Supplied records Start Marker
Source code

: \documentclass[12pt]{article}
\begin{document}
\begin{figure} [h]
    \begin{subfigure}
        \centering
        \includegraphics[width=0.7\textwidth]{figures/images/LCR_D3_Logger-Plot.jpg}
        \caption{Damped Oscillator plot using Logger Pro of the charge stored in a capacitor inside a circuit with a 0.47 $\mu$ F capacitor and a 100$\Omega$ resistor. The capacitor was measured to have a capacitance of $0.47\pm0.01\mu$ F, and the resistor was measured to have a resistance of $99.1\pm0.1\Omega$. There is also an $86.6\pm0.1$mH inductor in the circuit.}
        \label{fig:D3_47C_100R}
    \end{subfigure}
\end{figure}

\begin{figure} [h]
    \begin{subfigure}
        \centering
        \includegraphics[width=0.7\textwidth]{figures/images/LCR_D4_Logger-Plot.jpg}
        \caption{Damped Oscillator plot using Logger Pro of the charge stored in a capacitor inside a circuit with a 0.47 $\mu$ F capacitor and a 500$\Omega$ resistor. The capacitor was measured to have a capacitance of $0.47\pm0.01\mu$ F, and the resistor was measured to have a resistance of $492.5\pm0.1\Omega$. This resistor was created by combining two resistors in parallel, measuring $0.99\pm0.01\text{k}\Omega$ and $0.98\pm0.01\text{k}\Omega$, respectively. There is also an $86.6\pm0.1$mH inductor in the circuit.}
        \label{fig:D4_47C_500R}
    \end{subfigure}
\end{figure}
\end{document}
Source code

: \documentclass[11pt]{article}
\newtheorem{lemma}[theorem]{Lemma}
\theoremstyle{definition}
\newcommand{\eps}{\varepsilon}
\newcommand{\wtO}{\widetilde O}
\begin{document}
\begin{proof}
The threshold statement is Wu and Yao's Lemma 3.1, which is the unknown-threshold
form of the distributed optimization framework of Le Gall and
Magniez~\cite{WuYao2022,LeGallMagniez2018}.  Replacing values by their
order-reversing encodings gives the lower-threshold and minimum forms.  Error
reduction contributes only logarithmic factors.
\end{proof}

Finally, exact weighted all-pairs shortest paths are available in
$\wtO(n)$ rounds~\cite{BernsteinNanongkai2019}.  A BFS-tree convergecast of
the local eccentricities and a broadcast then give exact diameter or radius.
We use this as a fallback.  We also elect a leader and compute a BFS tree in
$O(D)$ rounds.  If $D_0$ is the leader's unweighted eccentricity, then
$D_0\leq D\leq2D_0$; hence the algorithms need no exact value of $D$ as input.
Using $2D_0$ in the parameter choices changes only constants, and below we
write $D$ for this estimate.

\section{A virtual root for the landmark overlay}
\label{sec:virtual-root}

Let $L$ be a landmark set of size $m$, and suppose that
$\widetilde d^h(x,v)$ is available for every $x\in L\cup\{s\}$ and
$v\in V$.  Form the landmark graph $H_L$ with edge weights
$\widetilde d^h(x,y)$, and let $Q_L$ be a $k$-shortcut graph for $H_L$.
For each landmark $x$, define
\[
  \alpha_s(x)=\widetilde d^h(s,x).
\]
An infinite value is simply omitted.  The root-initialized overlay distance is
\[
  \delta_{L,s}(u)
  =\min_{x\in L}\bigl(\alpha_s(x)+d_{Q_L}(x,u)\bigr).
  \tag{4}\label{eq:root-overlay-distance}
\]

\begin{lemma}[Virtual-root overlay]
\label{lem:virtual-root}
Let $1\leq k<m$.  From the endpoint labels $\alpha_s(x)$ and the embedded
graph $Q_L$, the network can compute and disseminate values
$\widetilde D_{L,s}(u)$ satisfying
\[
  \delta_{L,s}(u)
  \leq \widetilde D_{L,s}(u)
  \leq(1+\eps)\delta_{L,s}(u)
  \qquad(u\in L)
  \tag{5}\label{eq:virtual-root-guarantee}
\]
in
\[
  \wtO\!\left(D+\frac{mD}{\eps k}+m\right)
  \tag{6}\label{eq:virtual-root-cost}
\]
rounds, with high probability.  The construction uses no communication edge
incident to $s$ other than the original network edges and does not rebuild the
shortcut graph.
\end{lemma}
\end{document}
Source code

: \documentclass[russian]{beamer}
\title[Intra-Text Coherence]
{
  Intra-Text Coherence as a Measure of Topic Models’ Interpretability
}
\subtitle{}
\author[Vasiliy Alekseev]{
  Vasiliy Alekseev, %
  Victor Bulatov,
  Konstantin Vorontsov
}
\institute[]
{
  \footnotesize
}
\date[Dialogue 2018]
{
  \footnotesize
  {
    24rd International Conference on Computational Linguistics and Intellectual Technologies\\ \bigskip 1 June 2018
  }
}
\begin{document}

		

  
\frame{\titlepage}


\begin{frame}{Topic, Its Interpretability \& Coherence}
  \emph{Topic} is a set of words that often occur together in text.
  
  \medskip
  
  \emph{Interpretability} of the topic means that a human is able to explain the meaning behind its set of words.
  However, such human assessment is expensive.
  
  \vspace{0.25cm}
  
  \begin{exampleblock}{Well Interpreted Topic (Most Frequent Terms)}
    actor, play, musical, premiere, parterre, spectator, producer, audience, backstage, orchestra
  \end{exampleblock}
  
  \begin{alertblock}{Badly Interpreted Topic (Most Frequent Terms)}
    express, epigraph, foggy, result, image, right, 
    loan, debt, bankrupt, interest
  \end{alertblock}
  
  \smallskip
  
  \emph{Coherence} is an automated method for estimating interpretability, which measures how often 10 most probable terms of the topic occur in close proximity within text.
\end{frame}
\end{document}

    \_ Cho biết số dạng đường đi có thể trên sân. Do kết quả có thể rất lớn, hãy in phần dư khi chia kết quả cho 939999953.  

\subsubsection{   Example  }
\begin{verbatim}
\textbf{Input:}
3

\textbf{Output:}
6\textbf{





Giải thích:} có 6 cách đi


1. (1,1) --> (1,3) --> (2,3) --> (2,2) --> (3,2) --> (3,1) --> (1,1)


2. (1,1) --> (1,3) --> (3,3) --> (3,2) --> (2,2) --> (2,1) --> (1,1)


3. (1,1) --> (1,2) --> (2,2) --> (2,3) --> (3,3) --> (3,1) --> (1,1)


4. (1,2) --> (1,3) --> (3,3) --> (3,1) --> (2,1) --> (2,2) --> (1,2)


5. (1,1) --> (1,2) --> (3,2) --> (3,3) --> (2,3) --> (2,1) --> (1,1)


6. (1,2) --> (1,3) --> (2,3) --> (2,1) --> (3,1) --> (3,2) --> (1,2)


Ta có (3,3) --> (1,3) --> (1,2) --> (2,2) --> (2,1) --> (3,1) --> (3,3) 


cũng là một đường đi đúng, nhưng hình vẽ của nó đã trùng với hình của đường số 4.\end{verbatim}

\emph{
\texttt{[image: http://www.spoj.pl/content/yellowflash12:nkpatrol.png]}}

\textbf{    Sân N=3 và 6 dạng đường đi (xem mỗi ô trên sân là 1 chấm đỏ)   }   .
Supplied records End Marker
### Exercise directions
Whenever the word "threshold" shows up in a line of the entries, copy that line.

### Output for this task
The threshold statement is Wu and Yao's Lemma 3.1, which is the unknown-threshold
order-reversing encodings gives the lower-threshold and minimum forms.  Error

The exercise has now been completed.